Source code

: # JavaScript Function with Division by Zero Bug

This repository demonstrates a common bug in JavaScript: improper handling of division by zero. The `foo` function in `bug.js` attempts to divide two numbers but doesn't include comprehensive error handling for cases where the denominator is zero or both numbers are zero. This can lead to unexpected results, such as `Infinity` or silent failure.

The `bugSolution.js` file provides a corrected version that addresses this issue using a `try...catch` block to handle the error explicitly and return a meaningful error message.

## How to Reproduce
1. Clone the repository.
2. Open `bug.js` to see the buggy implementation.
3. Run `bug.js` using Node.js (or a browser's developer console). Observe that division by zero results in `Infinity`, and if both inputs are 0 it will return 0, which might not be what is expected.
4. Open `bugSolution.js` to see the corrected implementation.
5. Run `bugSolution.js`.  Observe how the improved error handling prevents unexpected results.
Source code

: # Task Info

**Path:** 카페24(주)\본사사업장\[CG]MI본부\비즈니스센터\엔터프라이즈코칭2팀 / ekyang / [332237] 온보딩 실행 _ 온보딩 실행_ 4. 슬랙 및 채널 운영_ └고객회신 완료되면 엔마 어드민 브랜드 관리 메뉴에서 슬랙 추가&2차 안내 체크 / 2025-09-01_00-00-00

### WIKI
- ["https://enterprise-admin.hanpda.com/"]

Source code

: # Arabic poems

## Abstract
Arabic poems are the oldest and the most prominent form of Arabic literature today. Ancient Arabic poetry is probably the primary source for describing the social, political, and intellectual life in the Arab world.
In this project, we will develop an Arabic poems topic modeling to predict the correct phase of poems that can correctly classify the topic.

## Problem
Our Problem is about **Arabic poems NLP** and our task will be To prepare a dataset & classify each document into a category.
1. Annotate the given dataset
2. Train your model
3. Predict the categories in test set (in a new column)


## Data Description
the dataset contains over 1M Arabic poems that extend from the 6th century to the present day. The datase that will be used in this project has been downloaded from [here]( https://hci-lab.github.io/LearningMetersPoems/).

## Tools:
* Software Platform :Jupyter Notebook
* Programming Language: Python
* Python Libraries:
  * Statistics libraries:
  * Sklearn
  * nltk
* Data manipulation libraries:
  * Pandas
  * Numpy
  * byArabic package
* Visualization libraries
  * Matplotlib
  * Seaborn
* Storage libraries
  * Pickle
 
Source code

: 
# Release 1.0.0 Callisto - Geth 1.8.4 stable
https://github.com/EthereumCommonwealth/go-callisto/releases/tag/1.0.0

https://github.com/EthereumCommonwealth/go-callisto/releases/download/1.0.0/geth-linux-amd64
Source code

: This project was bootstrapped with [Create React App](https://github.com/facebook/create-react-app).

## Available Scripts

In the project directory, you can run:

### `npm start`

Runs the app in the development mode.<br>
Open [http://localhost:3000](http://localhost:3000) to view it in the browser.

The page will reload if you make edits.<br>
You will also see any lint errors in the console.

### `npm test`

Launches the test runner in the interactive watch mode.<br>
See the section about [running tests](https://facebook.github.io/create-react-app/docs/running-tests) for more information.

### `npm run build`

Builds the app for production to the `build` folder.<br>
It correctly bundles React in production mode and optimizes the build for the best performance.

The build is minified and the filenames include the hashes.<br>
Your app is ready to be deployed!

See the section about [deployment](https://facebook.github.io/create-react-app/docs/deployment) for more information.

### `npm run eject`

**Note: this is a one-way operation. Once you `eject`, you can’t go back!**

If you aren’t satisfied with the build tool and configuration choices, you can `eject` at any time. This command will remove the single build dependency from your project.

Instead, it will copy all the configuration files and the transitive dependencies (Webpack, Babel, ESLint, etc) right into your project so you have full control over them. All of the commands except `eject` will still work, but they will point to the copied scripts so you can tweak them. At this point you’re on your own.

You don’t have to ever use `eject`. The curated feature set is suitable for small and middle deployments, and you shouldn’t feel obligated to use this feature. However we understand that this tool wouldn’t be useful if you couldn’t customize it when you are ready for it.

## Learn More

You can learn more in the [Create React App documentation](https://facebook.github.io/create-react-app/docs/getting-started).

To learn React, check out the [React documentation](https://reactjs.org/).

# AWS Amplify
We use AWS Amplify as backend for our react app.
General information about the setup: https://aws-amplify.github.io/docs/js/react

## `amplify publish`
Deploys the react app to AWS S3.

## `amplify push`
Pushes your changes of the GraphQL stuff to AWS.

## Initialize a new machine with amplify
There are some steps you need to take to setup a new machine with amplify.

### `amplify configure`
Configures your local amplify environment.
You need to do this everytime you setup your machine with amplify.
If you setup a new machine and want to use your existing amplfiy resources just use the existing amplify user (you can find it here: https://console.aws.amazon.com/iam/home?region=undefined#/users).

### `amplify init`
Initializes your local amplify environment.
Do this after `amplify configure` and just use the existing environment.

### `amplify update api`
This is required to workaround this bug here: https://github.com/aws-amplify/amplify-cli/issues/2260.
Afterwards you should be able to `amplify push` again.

__What the task requires__
Of all the entries above, how many lines contain "browser"? Give the number alone.

__Expected answer__
2